DATA UNDER STUDY:

▼▼▼

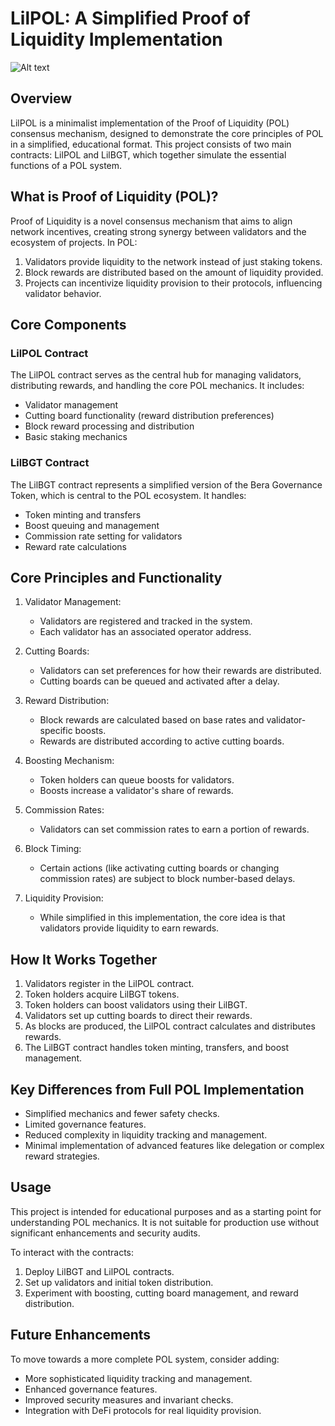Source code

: # LilPOL: A Simplified Proof of Liquidity Implementation
![Alt text](../img/lilpol.png)
## Overview

LilPOL is a minimalist implementation of the Proof of Liquidity (POL) consensus mechanism, designed to demonstrate the core principles of POL in a simplified, educational format. This project consists of two main contracts: LilPOL and LilBGT, which together simulate the essential functions of a POL system.

## What is Proof of Liquidity (POL)?

Proof of Liquidity is a novel consensus mechanism that aims to align network incentives, creating strong synergy between validators and the ecosystem of projects. In POL:

1. Validators provide liquidity to the network instead of just staking tokens.
2. Block rewards are distributed based on the amount of liquidity provided.
3. Projects can incentivize liquidity provision to their protocols, influencing validator behavior.

## Core Components

### LilPOL Contract

The LilPOL contract serves as the central hub for managing validators, distributing rewards, and handling the core POL mechanics. It includes:

- Validator management
- Cutting board functionality (reward distribution preferences)
- Block reward processing and distribution
- Basic staking mechanics

### LilBGT Contract

The LilBGT contract represents a simplified version of the Bera Governance Token, which is central to the POL ecosystem. It handles:

- Token minting and transfers
- Boost queuing and management
- Commission rate setting for validators
- Reward rate calculations

## Core Principles and Functionality

1. Validator Management:
    - Validators are registered and tracked in the system.
    - Each validator has an associated operator address.

2. Cutting Boards:
    - Validators can set preferences for how their rewards are distributed.
    - Cutting boards can be queued and activated after a delay.

3. Reward Distribution:
    - Block rewards are calculated based on base rates and validator-specific boosts.
    - Rewards are distributed according to active cutting boards.

4. Boosting Mechanism:
    - Token holders can queue boosts for validators.
    - Boosts increase a validator's share of rewards.

5. Commission Rates:
    - Validators can set commission rates to earn a portion of rewards.

6. Block Timing:
    - Certain actions (like activating cutting boards or changing commission rates) are subject to block number-based delays.

7. Liquidity Provision:
    - While simplified in this implementation, the core idea is that validators provide liquidity to earn rewards.

## How It Works Together

1. Validators register in the LilPOL contract.
2. Token holders acquire LilBGT tokens.
3. Token holders can boost validators using their LilBGT.
4. Validators set up cutting boards to direct their rewards.
5. As blocks are produced, the LilPOL contract calculates and distributes rewards.
6. The LilBGT contract handles token minting, transfers, and boost management.

## Key Differences from Full POL Implementation

- Simplified mechanics and fewer safety checks.
- Limited governance features.
- Reduced complexity in liquidity tracking and management.
- Minimal implementation of advanced features like delegation or complex reward strategies.

## Usage

This project is intended for educational purposes and as a starting point for understanding POL mechanics. It is not suitable for production use without significant enhancements and security audits.

To interact with the contracts:
1. Deploy LilBGT and LilPOL contracts.
2. Set up validators and initial token distribution.
3. Experiment with boosting, cutting board management, and reward distribution.

## Future Enhancements

To move towards a more complete POL system, consider adding:
- More sophisticated liquidity tracking and management.
- Enhanced governance features.
- Improved security measures and invariant checks.
- Integration with DeFi protocols for real liquidity provision.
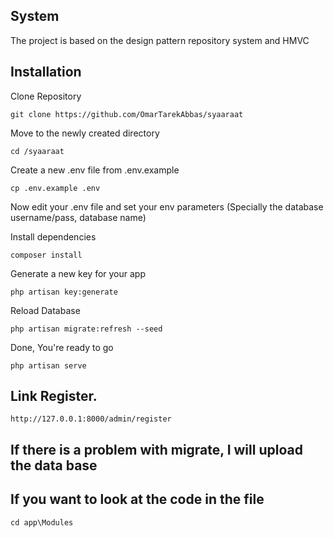 ## System
The project is based on the design pattern repository system and HMVC

## Installation

Clone Repository

`git clone https://github.com/OmarTarekAbbas/syaaraat`

Move to the newly created directory

`cd /syaaraat`

Create a new .env file from .env.example

`cp .env.example .env`

Now edit your .env file and set your env parameters (Specially the database username/pass, database name)

Install dependencies

`composer install`

Generate a new key for your app

`php artisan key:generate`

Reload Database

`php artisan migrate:refresh --seed`

Done, You're ready to go

`php artisan serve`

## Link Register.

`http://127.0.0.1:8000/admin/register`

## If there is a problem with migrate, I will upload the data base

## If you want to look at the code in the file

`cd app\Modules`
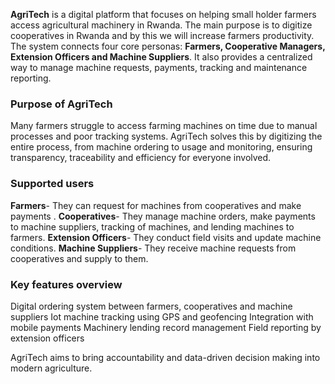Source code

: **AgriTech** is a digital platform that focuses on helping small holder farmers access agricultural machinery in Rwanda. The main purpose is to digitize cooperatives in Rwanda and by this we will increase farmers productivity. The system connects four core personas: **Farmers, Cooperative Managers, Extension Officers and Machine Suppliers**. It also provides a centralized way to manage machine requests, payments, tracking and maintenance reporting.

### Purpose of AgriTech

Many farmers struggle to access farming machines on time due to manual processes and poor tracking systems. AgriTech solves this by digitizing the entire process, from machine ordering to usage and monitoring, ensuring transparency, traceability and efficiency for everyone involved.

### Supported users

**Farmers**- They can request for machines from cooperatives and make payments .
**Cooperatives**- They manage machine orders, make payments to machine suppliers, tracking of machines, and lending machines to farmers.
**Extension Officers**- They conduct field visits and update machine conditions.
**Machine Suppliers**- They receive machine requests from cooperatives and supply to them.

### Key features overview

Digital ordering system between farmers, cooperatives and machine suppliers
Iot machine tracking using GPS and geofencing
Integration with mobile payments
Machinery lending record management
Field reporting by extension officers

AgriTech aims to bring accountability and data-driven decision making into modern agriculture.
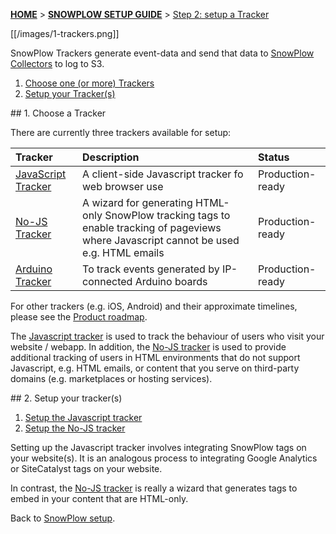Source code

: <a name="top" />

[**HOME**](Home) > [**SNOWPLOW SETUP GUIDE**](Setting-up-SnowPlow) > [Step 2: setup a Tracker](Setting-up-a-tracker)

[[/images/1-trackers.png]]

SnowPlow Trackers generate event-data and send that data to [SnowPlow Collectors](Setting-up-a-Collector) to log to S3.

1. [Choose one (or more) Trackers](#choose)
2. [Setup your Tracker(s)](#setup)

<a name="choose" />
## 1. Choose a Tracker

There are currently three trackers available for setup:

| **Tracker**                                    | **Description**                                     | **Status**       |
|:-----------------------------------------------|:----------------------------------------------------|:-----------------|
| [JavaScript Tracker](javascript-tracker-setup) | A client-side Javascript tracker fo web browser use | Production-ready |
| [No-JS Tracker](no-js-tracker-setup)           | A wizard for generating HTML-only SnowPlow tracking tags to enable tracking of pageviews where Javascript cannot be used e.g. HTML emails | Production-ready |
| [Arduino Tracker](arduino-tracker-setup) | To track events generated by IP-connected Arduino boards | Production-ready |

For other trackers (e.g. iOS, Android) and their approximate timelines, please see the [Product roadmap](Product-roadmap).

The [Javascript tracker](javascript-tracker-setup) is used to track the behaviour of users who visit your website / webapp. In addition, the [No-JS tracker](no-js-tracker-setup) is used to provide additional tracking of users in HTML environments that do not support Javascript, e.g. HTML emails, or content that you serve on third-party domains (e.g. marketplaces or hosting services).

<a name="setup" />
## 2. Setup your tracker(s)

1. [Setup the Javascript tracker](javascript-tracker-setup)
2. [Setup the No-JS tracker](no-js-tracker-setup)

Setting up the Javascript tracker involves integrating SnowPlow tags on your website(s). It is an analogous process to integrating Google Analytics or SiteCatalyst tags on your website.

In contrast, the [No-JS tracker](no-js-tracker-setup) is really a wizard that generates tags to embed in your content that are HTML-only.

Back to [SnowPlow setup](Setting-up-SnowPlow).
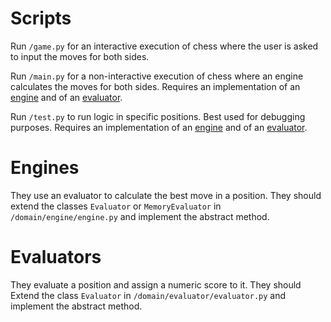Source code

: # Scripts

Run `/game.py` for an interactive execution of chess where the user is asked to input the moves for both sides.

Run `/main.py` for a non-interactive execution of chess where an engine calculates the moves for both sides. Requires an implementation of an [engine](#engines) and of an [evaluator](#evaluators).

Run `/test.py` to run logic in specific positions. Best used for debugging purposes. Requires an implementation of an [engine](#engines) and of an [evaluator](#evaluators).

# Engines

They use an evaluator to calculate the best move in a position. They should extend the classes `Evaluator` or `MemoryEvaluator` in `/domain/engine/engine.py` and implement the abstract method.

# Evaluators

They evaluate a position and assign a numeric score to it. They should Extend the class `Evaluator` in `/domain/evaluator/evaluator.py` and implement the abstract method.

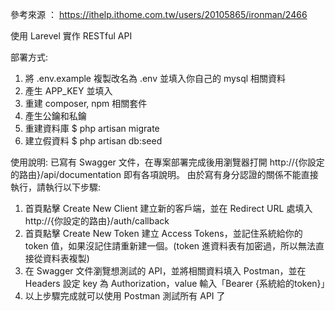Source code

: 參考來源 ： https://ithelp.ithome.com.tw/users/20105865/ironman/2466

使用 Larevel 實作 RESTful API

部署方式:
1. 將 .env.example 複製改名為 .env 並填入你自己的 mysql 相關資料
2. 產生 APP_KEY 並填入
3. 重建 composer, npm 相關套件
4. 產生公鑰和私鑰
5. 重建資料庫 $ php artisan migrate
6. 建立假資料 $ php artisan db:seed

使用說明:
已寫有 Swagger 文件，在專案部署完成後用瀏覽器打開 http://{你設定的路由}/api/documentation 即有各項說明。
由於寫有身分認證的關係不能直接執行，請執行以下步驟:
1. 首頁點擊 Create New Client 建立新的客戶端，並在 Redirect URL 處填入 http://{你設定的路由}/auth/callback
2. 首頁點擊 Create New Token 建立 Access Tokens，並記住系統給你的 token 值，如果沒記住請重新建一個。(token 進資料表有加密過，所以無法直接從資料表複製)
3. 在 Swagger 文件瀏覽想測試的 API，並將相關資料填入 Postman，並在 Headers 設定 key 為 Authorization，value 輸入「Bearer {系統給的token}」
4. 以上步驟完成就可以使用 Postman 測試所有 API 了


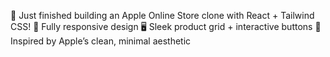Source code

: 🚀 Just finished building an Apple Online Store clone with React + Tailwind CSS!
📱 Fully responsive design
🖥 Sleek product grid + interactive buttons
🎨 Inspired by Apple’s clean, minimal aesthetic
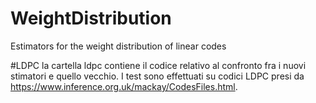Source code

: # WeightDistribution
Estimators for the weight distribution of linear codes


#LDPC
la cartella ldpc contiene il codice relativo al confronto fra i nuovi stimatori e quello vecchio. I test sono effettuati su codici LDPC presi da https://www.inference.org.uk/mackay/CodesFiles.html.
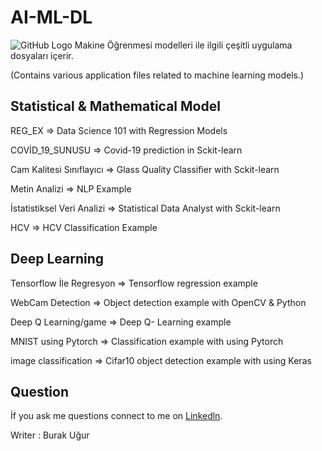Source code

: # AI-ML-DL
![GitHub Logo](https://www.surveycto.com/wp-content/uploads/2018/04/ai-and-dev.jpg)
Makine Öğrenmesi modelleri ile ilgili çeşitli uygulama dosyaları içerir.

(Contains various application files related to machine learning models.)
## Statistical & Mathematical Model

REG_EX => Data Science 101 with Regression Models

COVİD_19_SUNUSU => Covid-19 prediction in Sckit-learn 

Cam Kalitesi Sınıflayıcı => Glass Quality Classifier with Sckit-learn 

Metin Analizi => NLP Example

İstatistiksel Veri Analizi => Statistical Data Analyst with Sckit-learn

HCV => HCV Classification Example

## Deep Learning

Tensorflow İle Regresyon => Tensorflow regression example

WebCam Detection => Object detection example with OpenCV & Python

Deep Q Learning/game => Deep Q- Learning example 

MNIST using Pytorch => Classification example with using  Pytorch

image classification => Cifar10 object detection example with using Keras

## Question

 İf you ask me questions connect to me on [Linkedln](linkedin.com/in/burak-uğur).
 
 Writer : Burak Uğur
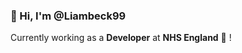 ### 👋 Hi, I'm @Liambeck99
Currently working as a **Developer** at **NHS England** :hospital: ! 

<!---
Liambeck99/Liambeck99 is a ✨ special ✨ repository because its `README.md` (this file) appears on your GitHub profile.
You can click the Preview link to take a look at your changes.
--->
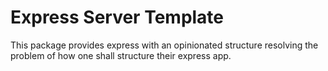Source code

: # Express Server Template

This package provides express with an opinionated structure resolving the problem of how one shall structure their express app.
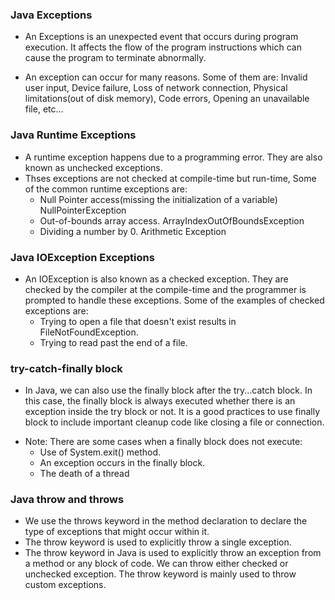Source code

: ### Java Exceptions
- An Exceptions is an unexpected event that occurs during program execution. It affects the flow of the program instructions which can cause the program to terminate abnormally.

- An exception can occur for many reasons. Some of them are:
    Invalid user input, Device failure, Loss of network connection, Physical limitations(out of disk memory), Code errors, Opening an unavailable file, etc...


### Java Runtime Exceptions
- A runtime exception happens due to a programming error. They are also known as unchecked exceptions.
- Thses exceptions are not checked at compile-time but run-time, Some of the common runtime exceptions are:
    - Null Pointer access(missing the initialization of a variable) NullPointerException
    - Out-of-bounds array access. ArrayIndexOutOfBoundsException
    - Dividing a number by 0. Arithmetic Exception

### Java IOException Exceptions
- An IOException is also known as a checked exception. They are checked by the compiler at the compile-time and the programmer is prompted to handle these exceptions.
Some of the examples of checked exceptions are:
    - Trying to open a file that doesn't exist results in FileNotFoundException.
    - Trying to read past the end of a file.


### try-catch-finally block
- In Java, we can also use the finally block after the try...catch block.
In this case, the finally block is always executed whether there is an exception inside the try block or not.
It is a good practices to use finally block to include important cleanup code like closing a file or connection.

* Note: There are some cases when a finally block does not execute:
    - Use of System.exit() method.
    - An exception occurs in the finally block.
    - The death of a thread


### Java throw and throws
- We use the throws keyword in the method declaration to declare the type of exceptions that might occur within it.
- The throw keyword is used to explicitly throw a single exception.
- The throw keyword in Java is used to explicitly throw an exception from a method or any block of code. We can throw either checked or unchecked exception. The throw keyword is mainly used to throw custom exceptions.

▲▲▲

TASK OBJECTIVE: Could you repeat exactly the lines in the listing above from the one with "- Validator management" down to the one with "- Token minting and transfers"? Include both of those lines.

WRITTEN ANSWER:
- Validator management
- Cutting board functionality (reward distribution preferences)
- Block reward processing and distribution
- Basic staking mechanics

### LilBGT Contract

The LilBGT contract represents a simplified version of the Bera Governance Token, which is central to the POL ecosystem. It handles:

- Token minting and transfers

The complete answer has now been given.